*** Begin section ***

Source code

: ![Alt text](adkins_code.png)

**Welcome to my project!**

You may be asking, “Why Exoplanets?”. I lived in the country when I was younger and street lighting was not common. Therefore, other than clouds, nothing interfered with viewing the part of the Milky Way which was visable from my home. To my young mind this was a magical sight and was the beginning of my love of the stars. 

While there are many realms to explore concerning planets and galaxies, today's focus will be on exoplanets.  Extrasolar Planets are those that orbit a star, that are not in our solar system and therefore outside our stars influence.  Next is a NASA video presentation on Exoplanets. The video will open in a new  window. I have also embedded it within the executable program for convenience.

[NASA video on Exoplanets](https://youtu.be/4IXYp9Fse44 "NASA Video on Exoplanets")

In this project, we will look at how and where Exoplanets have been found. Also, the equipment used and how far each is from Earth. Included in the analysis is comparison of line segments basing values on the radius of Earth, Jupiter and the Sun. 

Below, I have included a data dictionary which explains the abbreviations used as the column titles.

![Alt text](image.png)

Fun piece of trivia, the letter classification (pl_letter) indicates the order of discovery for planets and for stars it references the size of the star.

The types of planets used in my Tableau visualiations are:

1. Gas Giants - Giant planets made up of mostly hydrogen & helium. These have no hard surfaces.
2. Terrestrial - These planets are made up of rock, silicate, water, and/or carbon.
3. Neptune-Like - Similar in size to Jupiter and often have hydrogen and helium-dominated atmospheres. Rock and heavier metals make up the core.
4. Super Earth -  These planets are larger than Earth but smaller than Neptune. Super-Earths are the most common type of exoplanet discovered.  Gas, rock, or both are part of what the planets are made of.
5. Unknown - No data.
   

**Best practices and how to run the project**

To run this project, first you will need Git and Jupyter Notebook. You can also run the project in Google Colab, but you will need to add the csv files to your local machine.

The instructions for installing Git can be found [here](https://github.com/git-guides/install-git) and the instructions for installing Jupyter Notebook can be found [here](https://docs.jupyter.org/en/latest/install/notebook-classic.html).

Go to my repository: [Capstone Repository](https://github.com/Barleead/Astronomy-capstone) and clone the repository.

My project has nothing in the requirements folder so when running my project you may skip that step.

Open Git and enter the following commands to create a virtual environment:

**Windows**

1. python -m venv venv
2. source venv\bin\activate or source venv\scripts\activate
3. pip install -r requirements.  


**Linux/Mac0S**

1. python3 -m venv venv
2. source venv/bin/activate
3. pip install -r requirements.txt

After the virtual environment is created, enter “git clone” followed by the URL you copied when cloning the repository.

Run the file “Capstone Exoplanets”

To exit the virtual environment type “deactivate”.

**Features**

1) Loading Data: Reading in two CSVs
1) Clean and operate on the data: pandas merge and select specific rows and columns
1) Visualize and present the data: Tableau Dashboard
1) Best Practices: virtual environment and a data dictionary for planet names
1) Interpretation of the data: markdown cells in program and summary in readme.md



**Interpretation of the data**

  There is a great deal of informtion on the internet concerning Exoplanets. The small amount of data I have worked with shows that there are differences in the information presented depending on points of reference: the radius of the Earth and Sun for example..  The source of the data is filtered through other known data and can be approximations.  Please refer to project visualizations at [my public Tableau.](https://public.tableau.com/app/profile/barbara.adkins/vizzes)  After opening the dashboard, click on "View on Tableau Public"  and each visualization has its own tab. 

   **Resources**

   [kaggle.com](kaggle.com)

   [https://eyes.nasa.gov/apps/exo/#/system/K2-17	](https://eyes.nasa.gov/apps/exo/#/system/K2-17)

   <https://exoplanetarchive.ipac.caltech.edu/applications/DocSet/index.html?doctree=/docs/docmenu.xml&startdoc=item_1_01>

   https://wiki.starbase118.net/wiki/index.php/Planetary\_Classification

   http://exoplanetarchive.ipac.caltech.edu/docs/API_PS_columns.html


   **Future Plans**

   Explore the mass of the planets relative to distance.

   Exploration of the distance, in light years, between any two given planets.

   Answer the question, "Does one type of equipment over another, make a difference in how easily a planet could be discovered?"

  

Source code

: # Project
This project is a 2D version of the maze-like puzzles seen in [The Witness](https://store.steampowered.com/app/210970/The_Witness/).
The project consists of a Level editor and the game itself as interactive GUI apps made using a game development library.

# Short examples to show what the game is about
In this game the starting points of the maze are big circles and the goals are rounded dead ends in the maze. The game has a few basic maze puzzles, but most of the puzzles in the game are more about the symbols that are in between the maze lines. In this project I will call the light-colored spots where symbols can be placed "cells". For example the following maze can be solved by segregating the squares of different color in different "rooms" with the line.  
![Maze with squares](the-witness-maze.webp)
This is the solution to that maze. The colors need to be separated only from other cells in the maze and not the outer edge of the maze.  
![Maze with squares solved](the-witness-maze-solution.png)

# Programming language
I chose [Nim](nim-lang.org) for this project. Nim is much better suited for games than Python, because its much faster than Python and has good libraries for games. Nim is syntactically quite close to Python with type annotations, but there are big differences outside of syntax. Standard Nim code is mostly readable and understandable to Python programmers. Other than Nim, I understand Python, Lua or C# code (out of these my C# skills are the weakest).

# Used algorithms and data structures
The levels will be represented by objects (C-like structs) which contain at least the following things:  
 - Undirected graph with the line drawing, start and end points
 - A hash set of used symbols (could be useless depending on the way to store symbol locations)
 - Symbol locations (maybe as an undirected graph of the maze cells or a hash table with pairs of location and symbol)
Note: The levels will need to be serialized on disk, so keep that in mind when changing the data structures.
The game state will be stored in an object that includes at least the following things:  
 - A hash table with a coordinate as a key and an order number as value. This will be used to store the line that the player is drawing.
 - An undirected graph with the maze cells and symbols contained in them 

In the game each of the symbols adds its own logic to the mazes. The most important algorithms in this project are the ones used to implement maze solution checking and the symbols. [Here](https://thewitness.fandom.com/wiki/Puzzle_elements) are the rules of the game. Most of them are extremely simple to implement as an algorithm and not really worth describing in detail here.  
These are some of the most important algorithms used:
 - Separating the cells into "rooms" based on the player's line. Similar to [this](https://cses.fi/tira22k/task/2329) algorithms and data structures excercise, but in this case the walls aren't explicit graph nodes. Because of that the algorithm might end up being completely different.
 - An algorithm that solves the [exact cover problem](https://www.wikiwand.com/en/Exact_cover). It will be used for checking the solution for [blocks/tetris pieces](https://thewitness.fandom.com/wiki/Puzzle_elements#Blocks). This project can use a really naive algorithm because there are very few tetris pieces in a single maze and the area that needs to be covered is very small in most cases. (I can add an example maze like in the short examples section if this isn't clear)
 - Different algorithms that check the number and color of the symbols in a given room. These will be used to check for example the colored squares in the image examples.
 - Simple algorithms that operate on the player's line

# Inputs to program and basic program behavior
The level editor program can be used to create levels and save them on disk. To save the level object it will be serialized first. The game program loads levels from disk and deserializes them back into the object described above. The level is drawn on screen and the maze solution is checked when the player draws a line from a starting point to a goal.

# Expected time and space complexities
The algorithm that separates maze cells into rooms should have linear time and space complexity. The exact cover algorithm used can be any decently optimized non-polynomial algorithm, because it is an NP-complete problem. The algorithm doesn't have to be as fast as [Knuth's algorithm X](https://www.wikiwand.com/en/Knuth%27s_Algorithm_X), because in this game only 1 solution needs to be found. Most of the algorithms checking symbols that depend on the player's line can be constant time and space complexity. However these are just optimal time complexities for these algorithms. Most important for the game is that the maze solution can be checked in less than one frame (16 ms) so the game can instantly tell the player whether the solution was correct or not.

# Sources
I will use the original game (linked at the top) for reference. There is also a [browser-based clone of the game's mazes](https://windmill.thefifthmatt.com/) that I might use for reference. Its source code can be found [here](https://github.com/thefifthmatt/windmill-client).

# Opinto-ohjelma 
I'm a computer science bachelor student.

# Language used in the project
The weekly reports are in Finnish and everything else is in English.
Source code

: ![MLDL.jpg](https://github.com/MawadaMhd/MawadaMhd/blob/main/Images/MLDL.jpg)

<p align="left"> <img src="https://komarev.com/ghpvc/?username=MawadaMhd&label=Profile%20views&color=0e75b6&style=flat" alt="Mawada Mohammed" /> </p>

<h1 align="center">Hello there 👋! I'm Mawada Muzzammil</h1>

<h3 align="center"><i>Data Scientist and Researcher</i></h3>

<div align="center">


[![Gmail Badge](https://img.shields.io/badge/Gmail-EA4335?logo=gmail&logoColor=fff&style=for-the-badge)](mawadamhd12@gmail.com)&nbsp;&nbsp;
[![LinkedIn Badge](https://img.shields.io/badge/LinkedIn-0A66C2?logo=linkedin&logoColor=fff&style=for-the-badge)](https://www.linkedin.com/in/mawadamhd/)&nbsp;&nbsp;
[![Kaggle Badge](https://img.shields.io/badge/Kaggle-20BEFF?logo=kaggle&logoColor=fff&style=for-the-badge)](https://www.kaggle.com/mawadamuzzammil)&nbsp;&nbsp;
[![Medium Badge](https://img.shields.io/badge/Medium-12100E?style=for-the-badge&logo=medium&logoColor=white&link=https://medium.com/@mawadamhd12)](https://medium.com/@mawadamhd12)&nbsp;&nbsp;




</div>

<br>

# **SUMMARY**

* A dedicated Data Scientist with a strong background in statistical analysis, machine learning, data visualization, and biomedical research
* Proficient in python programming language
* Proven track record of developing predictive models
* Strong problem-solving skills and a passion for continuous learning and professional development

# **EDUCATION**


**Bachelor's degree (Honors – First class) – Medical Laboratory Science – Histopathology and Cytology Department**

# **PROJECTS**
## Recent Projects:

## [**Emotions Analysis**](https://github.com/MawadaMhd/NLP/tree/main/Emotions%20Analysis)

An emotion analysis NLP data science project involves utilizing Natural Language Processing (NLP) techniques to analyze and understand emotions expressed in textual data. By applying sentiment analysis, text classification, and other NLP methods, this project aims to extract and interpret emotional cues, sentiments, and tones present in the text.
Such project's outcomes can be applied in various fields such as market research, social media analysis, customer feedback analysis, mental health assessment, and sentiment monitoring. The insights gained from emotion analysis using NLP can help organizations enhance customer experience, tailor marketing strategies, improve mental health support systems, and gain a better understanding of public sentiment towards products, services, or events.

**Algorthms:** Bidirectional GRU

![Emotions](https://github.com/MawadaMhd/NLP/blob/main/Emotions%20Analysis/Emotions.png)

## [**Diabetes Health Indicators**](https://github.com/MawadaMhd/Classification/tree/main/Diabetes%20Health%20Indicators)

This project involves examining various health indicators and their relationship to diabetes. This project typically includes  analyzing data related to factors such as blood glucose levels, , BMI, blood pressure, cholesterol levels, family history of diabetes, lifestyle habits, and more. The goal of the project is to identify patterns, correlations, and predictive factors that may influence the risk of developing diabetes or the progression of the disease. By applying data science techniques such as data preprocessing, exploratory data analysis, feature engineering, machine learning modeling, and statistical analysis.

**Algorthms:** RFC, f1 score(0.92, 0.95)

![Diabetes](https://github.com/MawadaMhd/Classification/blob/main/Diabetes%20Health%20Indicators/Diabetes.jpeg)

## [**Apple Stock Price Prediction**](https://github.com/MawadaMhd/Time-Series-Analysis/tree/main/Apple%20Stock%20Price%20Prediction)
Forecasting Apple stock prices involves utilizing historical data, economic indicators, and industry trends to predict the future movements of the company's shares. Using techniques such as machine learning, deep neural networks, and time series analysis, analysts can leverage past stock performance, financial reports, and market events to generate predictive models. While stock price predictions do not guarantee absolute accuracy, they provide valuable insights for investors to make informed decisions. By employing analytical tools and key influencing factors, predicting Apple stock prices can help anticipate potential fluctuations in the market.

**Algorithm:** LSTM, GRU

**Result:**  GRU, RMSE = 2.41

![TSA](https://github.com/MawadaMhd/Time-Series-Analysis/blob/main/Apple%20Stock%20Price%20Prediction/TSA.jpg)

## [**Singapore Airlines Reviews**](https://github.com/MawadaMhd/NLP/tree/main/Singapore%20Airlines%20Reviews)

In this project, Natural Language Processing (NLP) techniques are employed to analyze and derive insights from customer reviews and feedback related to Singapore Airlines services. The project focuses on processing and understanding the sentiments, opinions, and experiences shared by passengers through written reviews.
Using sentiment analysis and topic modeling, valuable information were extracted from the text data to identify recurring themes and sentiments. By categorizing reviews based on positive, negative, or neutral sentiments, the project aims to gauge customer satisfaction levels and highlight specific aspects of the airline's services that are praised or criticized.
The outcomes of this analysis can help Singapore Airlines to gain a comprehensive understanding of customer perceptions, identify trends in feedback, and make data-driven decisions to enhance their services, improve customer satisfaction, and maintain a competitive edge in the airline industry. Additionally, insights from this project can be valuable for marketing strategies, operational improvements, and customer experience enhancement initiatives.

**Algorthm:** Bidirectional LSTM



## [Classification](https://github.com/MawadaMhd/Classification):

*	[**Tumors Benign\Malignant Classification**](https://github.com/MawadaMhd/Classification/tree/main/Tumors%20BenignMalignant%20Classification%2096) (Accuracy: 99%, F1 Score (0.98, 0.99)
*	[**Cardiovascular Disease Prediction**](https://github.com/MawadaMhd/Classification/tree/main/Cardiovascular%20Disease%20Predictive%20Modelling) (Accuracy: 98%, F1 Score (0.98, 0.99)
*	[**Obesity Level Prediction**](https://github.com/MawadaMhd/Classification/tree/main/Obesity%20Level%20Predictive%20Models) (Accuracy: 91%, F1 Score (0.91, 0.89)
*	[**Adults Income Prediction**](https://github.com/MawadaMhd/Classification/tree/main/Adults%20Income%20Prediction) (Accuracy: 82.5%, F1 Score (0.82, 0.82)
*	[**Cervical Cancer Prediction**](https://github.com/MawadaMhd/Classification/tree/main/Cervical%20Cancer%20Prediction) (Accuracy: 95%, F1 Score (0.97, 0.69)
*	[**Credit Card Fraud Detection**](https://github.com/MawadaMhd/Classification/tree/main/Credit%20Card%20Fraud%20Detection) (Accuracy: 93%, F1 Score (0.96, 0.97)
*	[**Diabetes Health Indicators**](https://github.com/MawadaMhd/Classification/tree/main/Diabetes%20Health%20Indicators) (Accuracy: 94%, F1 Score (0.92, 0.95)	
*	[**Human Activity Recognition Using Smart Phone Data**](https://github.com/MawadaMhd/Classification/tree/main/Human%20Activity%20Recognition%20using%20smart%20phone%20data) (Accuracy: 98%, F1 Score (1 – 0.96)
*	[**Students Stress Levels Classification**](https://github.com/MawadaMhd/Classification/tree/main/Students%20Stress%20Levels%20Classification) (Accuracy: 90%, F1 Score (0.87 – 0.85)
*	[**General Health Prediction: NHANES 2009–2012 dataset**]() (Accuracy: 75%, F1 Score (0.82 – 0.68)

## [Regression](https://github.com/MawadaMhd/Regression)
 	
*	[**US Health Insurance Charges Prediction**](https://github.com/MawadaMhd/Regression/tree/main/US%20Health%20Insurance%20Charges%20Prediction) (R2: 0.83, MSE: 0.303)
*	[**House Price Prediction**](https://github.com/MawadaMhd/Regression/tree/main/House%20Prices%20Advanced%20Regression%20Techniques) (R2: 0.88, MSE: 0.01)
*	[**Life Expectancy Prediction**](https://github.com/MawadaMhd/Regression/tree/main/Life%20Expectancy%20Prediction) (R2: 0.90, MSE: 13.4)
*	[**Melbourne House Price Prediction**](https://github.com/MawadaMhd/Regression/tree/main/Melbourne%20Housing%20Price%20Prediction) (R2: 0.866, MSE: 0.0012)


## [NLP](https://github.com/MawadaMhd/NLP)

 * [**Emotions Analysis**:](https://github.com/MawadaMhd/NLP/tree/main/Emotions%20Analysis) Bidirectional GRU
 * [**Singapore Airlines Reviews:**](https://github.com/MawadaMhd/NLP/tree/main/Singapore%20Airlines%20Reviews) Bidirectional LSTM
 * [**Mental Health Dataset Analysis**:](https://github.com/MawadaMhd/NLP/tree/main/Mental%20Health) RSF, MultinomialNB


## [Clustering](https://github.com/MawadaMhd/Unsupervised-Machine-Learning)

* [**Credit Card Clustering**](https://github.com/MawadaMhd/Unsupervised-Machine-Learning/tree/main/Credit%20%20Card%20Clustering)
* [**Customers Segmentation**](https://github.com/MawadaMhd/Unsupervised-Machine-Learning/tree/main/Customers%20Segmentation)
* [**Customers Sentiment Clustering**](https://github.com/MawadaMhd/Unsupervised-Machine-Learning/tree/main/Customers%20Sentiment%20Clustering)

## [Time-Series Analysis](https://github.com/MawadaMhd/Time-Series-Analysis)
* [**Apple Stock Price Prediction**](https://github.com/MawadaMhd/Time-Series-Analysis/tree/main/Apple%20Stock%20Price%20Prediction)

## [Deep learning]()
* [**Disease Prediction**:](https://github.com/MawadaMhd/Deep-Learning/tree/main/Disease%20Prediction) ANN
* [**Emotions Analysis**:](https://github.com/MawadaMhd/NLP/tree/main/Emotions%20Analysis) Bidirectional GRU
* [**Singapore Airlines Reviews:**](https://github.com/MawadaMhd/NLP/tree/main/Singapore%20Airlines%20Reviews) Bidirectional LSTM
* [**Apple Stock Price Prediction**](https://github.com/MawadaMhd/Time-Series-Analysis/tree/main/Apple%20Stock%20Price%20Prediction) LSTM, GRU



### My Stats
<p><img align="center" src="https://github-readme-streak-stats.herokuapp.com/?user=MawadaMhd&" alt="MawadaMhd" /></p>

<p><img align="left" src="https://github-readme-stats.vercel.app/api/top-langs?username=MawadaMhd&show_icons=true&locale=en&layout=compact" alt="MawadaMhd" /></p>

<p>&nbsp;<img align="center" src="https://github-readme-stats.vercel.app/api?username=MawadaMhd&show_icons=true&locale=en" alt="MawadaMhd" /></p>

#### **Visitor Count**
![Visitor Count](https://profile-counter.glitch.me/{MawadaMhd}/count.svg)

*** End section ***

• INSTRUCTIONS FOR THE TASK:
Give back precisely the lines above that start at the line containing "to my project!**" and end at the line containing "of the stars.", inclusive. No other lines belong in the output.

• EXERCISE RESULT:
**Welcome to my project!**

You may be asking, “Why Exoplanets?”. I lived in the country when I was younger and street lighting was not common. Therefore, other than clouds, nothing interfered with viewing the part of the Milky Way which was visable from my home. To my young mind this was a magical sight and was the beginning of my love of the stars. 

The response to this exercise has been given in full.